I ran headfirst into the description of a novel (Kindle Edition) titled Gilead. It was written by Marilynne Robinson. a novelist I had never heard of until now. In the Kindle Store I read a bit from it in the Look Inside section that Amazon provides for those of us who need some assurance that what we buy in the way of books, if not clear and direct writing, is at least understandable and not one of those symbolic flights of fancy composed by some self-important intellectual who commands attention to imaginative  fairy tale emotional ramblings.

From the brief sample provided, Gilead seems to be eminently understandable, and although I hesitate to spend the $9.99 asking price, I am pretty sure I will do so, eventually if not immediately. But I have often found that if I do not do it at once, I put it off and put it off until I have lost interest, or some other arising pursuit has dampened the existing urgency. I have missed many opportunities by hesitancy to part with that which is, in overall reality, merely a pittance.

The story of Gilead is the story of a 76 year old preacher who is also the son of a preacher and is writing a series of letters to his seven year old son. And that's enough about the story. But below is a single paragraph excerpted from it.

I saw a bubble float past my window, fat and wobbly and ripening toward that dragonfly blue they turn just before they burst. So I looked down at the yard and there you were, you and your mother, blowing bubbles at the cat, such a barrage of them that the poor beast was beside herself at the glut of opportunity. She was actually leaping in the air, our insouciant Soapy! Some of the bubbles drifted up through the branches, even above the trees. You two were too intent on the cat to see the celestial consequences of your worldly endeavors. They were very lovely. Your mother is wearing her blue dress and you are wearing your red shirt and you were kneeling on the ground together with Soapy between and that effulgence of bubbles rising, and so much laughter. Ah, this life, this world.
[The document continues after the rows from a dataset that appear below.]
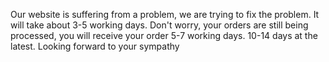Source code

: Our website is suffering from a problem, we are trying to fix the problem. It will take about 3-5 working days. Don't worry, your orders are still being processed, you will receive your order 5-7 working days. 10-14 days at the latest. Looking forward to your sympathy
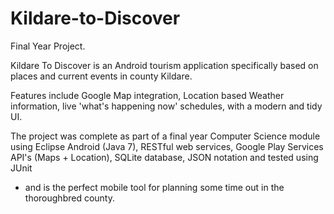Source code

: # Kildare-to-Discover
Final Year Project.

Kildare To Discover is an Android tourism application specifically based on places and current events in county Kildare. 

Features include Google Map integration, Location based Weather information, live 'what's happening now' schedules, 
with a modern and tidy UI.

The project was complete as part of a final year Computer Science module using Eclipse Android (Java 7),
RESTful web services, Google Play Services API's (Maps + Location), SQLite database, JSON notation and tested using JUnit
- and is the perfect mobile tool for planning some time out in the thoroughbred county.
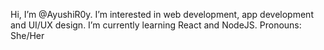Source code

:  Hi, I’m @AyushiR0y. I’m interested in web development, app development and UI/UX design. I’m currently learning React and NodeJS.
 Pronouns: She/Her

<!---
AyushiR0y/AyushiR0y is a ✨ special ✨ repository because its `README.md` (this file) appears on your GitHub profile.
You can click the Preview link to take a look at your changes.
--->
Hm. I will probably buy the book.



effulgence [ih-fuhl-juhns]
a brilliant radiance; a shining forth.



Rich Little
Birthday: November 26, 1938
Age: 74 years old

Richard Caruthers "Rich" Little is a Canadian-American impressionist and voice actor. He has been known nicknamed "The Man of a Thousand Voices" (a title also bestowed upon voice actor Mel Blanc).

Born: November 26, 1939
Age: 73 years old
Anna Mae Bullock, better known by her stage name Tina Turner, is an American singer whose career has spanned more than half a century, earning her widespread recognition and numerous awards. Turner started out her music career in the mid-1950s as a featured singer with Ike Turner's Kings of Rhythm, first recording in 1958 under the name Little Ann with the song, "Box Top". Her introduction to the public as Tina Turner began in the early 1960s with Ike as a member of the Ike & Tina Turner Revue. Success followed with a string of notable hits including "River Deep – Mountain High" (1966) and "Proud Mary" (1971).

Born: November 26, 1922
Died: February 12, 2000

Charles Monroe Schulz, nicknamed Sparky, was an American cartoonist, whose comic strip Peanuts proved one of the most popular and influential in the history of the medium and is still widely reprinted on a daily basis.

Born November 26, 1933
Died: October 30, 2007

Robert Gerard Goulet was a Canadian-American singer and actor. He is probably best known for originating the role of Lancelot in the 1960 Broadway musical Camelot and his numerous appearances in Las Vegas.


"I began what amounted to an effort to reeducate myself. After all those years of school, I felt there was little I knew that I could trust, and I did not want my books to be one more tributary to the sea of nonsense that really is what most conventional wisdom amounts to."
--Marilynne Robinson


  1. Dear Clear and Direct Gene,

    Please, might you offer me the name of an of an author who specializes in creating symbolic flights of fancy composed by some self-important intellectual who commands attention to imaginative fairy tale emotional ramblings?

    I'm chuckling.

    Thanks for the entertainment.


    1. If hard pressed I am sure I could come up with a name for such an author, but since you are chuckling it seems to me that I am merely being gently goaded. Surely an author such as described exists somewhere or somewhen, even if that be within my imagination only. Perhaps as the apotheosis of the type of writing I hold dear but am ever unable to intellectually understand and therefore must criticize.

      Suppose that's it?

  2. No, good friend, I wasn't goading you. I've come to appreciate your outlook on life, as you express it, even when you tickle my funny bone. And Gene, you "intellectually" understand as much as anyone I know. So, I'll give you my example of a writer whose one flight of fancy -- so admired by many a putative expert -- I consider to be absolute nonsense. James Joyce, whose Dubliners as clear and direct as Chekov's work, wrote a thick and incomprehensible weighty tome of a doorstop with Ulysses.